Like a freight train rolling down the tracks it crept closer one square calendar day at a time. I kept looking ahead to the dwindling days of summer as though they would never actually have an end. There couldn’t possibly be anything more to this familiar life than baseball, ice cream and home. Could there? This brown-eyed boy and I would continue on our regularly scheduled agenda as nothing monumental was waiting just around the corner. Right?
It’s just pre-k I kept telling myself. It’s a playgroup for four year olds and we need the quiet time, I affirmed to my reflection as I curled my hair and powdered my nose. He needs to spread his wings and be taught another way to fly, I repeated, not quite believing myself but not disbelieving either. I need to give my Boy and Girl the kind of attention that an energetic four year old boy can only hinder, I reminded myself, all the while second-guessing my intentions and plans for the school year.
But no matter how firmly I planted my feet at the starting line, my knees were undoubtedly weak when the gun sounded. I listened this morning as his father quietly explained what the word “nervous” meant and whether or not he was feeling that way. I listened as he chatted on about every early morning thought he could think of. I filled his new backpack with all the things I thought he might need while reminding myself that goldfish pretzels and a juice box would be enough and that adding a photo album of us might be overdoing it. It’s only three hours, I reminded myself with a bit of embarrassment at the knot looming in the back of my throat.

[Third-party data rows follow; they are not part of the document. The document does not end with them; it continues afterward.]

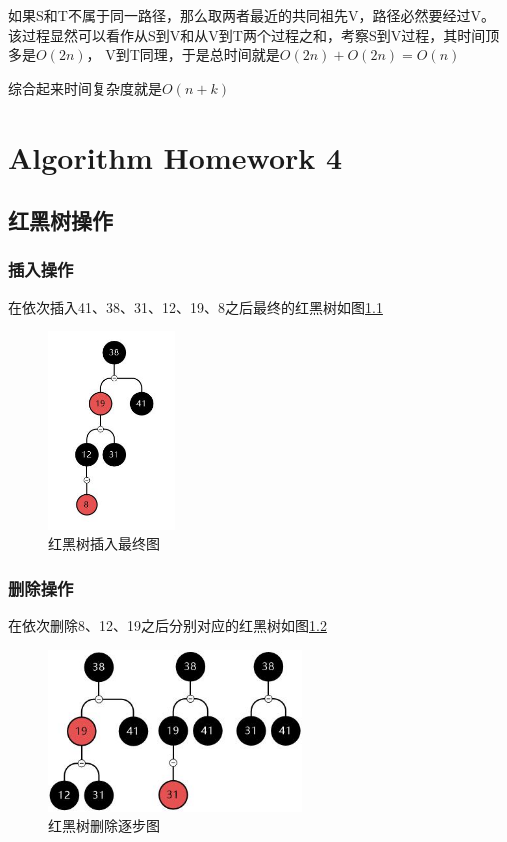 \documentclass[cn,11pt,chinese]{elegantbook}
\begin{document}
如果S和T不属于同一路径，那么取两者最近的共同祖先V，路径必然要经过V。
该过程显然可以看作从S到V和从V到T两个过程之和，考察S到V过程，其时间顶多是$O (2n)$，
V到T同理，于是总时间就是$O (2n) + O (2n) = O (n)$

综合起来时间复杂度就是$O (n+k)$

\chapter{Algorithm Homework 4}

\section{红黑树操作}

\subsection{插入操作}
在依次插入41、38、31、12、19、8之后最终的红黑树如图\ref{Ch4S1_1}
\begin{figure}[htbp]
	\centering
	\includegraphics[width=0.3\textwidth]{image/Ch4S1_1.jpg}
	\caption{红黑树插入最终图}
  \label{Ch4S1_1}
\end{figure}

\subsection{删除操作}
在依次删除8、12、19之后分别对应的红黑树如图\ref{Ch4S1_2}
\begin{figure}[htbp]
	\centering
	\includegraphics[width=0.6\textwidth]{image/Ch4S1_2.jpg}
	\caption{红黑树删除逐步图}
  \label{Ch4S1_2}
\end{figure}
\end{document}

He slurped his honey nut Cheerios and talked with his mouth full.
I slowly sipped my coffee and blinked my eyes often.
I made slow, deliberate moves in a subconscious effort to delay the inevitable while he couldn’t move his small feet fast enough. It must have been the new sneakers.
You talked incessantly on the ride to your new school. I listened as though I was bringing you to boot camp and wouldn’t be seeing you again for six weeks. Honestly, I sometimes wonder how I muddle through life being such a sentimental slop.
You took big steps; again those new sneakers seemed really something. You let me kiss your cheek and didn’t look back as you took your teacher’s hand, which was probably for the best because watching your Mama snivel while wiping her nose on her sleeve is never a good way to start your morning.